Assume $\{ e_n \}$ is total. Then $f=\sum_n \langle f,e_n\rangle e_n$. Consider $Lf=\sum_n \langle f,e_n\rangle f_n$. In particular $$ \|(I-L)f\|^2=\|\sum_n \langle f,e_n\rangle(e_n-f_n)\| \\ \le \sum_n\|f\|\|e_n-f_n\|, $$ which implies that $\|I-L\| \le \sum_n \|e_n-f_n\| < 1$. Therefore $L$ is invertible and, hence, is surjective.
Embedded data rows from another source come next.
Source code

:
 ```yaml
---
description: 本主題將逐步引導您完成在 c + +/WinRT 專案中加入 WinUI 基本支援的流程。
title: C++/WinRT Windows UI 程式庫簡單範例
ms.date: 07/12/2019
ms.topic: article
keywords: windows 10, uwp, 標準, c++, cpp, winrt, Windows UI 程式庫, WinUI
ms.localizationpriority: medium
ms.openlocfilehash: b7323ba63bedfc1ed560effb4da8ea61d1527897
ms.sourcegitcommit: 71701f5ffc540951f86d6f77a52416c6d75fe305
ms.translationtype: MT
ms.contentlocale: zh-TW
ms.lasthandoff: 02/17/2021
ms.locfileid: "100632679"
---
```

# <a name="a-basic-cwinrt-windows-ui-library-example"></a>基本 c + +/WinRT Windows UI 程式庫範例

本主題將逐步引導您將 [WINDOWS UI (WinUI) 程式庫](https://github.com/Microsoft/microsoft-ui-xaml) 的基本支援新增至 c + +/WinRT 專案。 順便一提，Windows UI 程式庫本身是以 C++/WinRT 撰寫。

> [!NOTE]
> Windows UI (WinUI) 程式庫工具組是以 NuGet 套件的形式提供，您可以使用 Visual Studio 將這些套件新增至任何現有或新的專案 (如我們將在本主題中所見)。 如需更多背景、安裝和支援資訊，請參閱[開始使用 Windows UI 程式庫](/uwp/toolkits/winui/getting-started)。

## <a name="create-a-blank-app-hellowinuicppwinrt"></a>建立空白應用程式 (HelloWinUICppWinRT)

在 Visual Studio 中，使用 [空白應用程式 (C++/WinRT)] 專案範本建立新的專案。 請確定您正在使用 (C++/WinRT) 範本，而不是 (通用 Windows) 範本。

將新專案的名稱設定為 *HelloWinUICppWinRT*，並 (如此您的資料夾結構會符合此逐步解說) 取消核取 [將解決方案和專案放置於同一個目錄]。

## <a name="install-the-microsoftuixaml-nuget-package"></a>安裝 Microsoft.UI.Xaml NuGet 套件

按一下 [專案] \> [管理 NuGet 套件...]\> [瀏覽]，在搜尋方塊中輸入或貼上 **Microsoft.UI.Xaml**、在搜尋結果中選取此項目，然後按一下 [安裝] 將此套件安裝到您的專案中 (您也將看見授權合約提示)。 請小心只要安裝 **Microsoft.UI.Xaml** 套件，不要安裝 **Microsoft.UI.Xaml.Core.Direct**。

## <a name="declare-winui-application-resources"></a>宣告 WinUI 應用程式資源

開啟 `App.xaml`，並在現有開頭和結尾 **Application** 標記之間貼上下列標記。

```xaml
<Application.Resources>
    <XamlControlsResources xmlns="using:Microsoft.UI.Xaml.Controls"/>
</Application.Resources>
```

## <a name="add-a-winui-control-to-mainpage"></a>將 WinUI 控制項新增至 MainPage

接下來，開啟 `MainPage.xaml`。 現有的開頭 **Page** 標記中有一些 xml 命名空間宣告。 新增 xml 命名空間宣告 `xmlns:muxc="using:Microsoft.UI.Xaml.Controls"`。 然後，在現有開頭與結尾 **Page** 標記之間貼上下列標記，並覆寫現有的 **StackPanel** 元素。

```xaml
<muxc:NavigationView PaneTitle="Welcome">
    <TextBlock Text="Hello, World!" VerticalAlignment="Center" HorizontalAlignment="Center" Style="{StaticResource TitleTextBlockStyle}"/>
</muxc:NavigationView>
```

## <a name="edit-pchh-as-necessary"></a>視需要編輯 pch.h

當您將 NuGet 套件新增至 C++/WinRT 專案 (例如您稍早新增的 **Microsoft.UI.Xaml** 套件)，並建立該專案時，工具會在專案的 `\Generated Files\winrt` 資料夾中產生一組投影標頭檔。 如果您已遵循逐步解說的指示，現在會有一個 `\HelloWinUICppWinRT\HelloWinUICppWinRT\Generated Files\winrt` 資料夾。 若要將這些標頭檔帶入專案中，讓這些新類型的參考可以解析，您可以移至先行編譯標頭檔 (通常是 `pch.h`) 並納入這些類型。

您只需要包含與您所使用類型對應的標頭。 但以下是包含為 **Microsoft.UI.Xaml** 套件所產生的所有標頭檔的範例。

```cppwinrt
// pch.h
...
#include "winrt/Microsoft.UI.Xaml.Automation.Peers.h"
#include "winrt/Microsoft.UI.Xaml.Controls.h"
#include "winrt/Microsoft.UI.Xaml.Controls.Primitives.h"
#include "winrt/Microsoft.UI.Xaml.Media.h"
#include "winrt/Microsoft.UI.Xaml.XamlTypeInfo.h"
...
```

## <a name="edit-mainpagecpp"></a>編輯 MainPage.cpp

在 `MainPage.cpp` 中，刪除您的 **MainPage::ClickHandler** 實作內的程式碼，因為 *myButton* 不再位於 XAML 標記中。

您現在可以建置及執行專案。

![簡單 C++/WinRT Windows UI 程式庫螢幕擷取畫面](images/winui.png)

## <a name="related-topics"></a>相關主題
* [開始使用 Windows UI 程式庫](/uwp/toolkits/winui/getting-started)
So the closed linear span of $\{ f_n \}$ must be all of $H$, which is what you want to prove.

Answer 2

It suffices to prove that $F^{\perp}=\left\{0\right\}$. Now suppose for the sake of obtaining a contradiction that there exists a non-zero vector $x\in F^{\perp}$. Using the fact that $(e_{n})_{n}$ is total, we can expand $$x=\sum_{n} \langle x,e_n\rangle e_n =\sum_{n} \, \langle x, e_n-f_n\rangle e_{n}$$ Applying Parseval, we get $$\lvert\lvert x \rvert \rvert^{2} = \sum_{n} \, \lvert \langle x, e_n-f_n\rangle \rvert^{2} \leq \left(\sum_{n} \,\lvert \langle x, e_n-f_n\rangle \rvert\ \right)^{2} \leq \lvert\lvert x\rvert\rvert^{2} \left(\sum_{n}\lvert \lvert e_n - f_n\rvert \rvert \right)^{2} < \lvert \lvert x \rvert \rvert^{2}$$ Hence we conclude that $F^{\perp}=\left\{0\right\}$, implying that $F$ is an orthonormal sequence which spans $H$, i.e $F$ is total.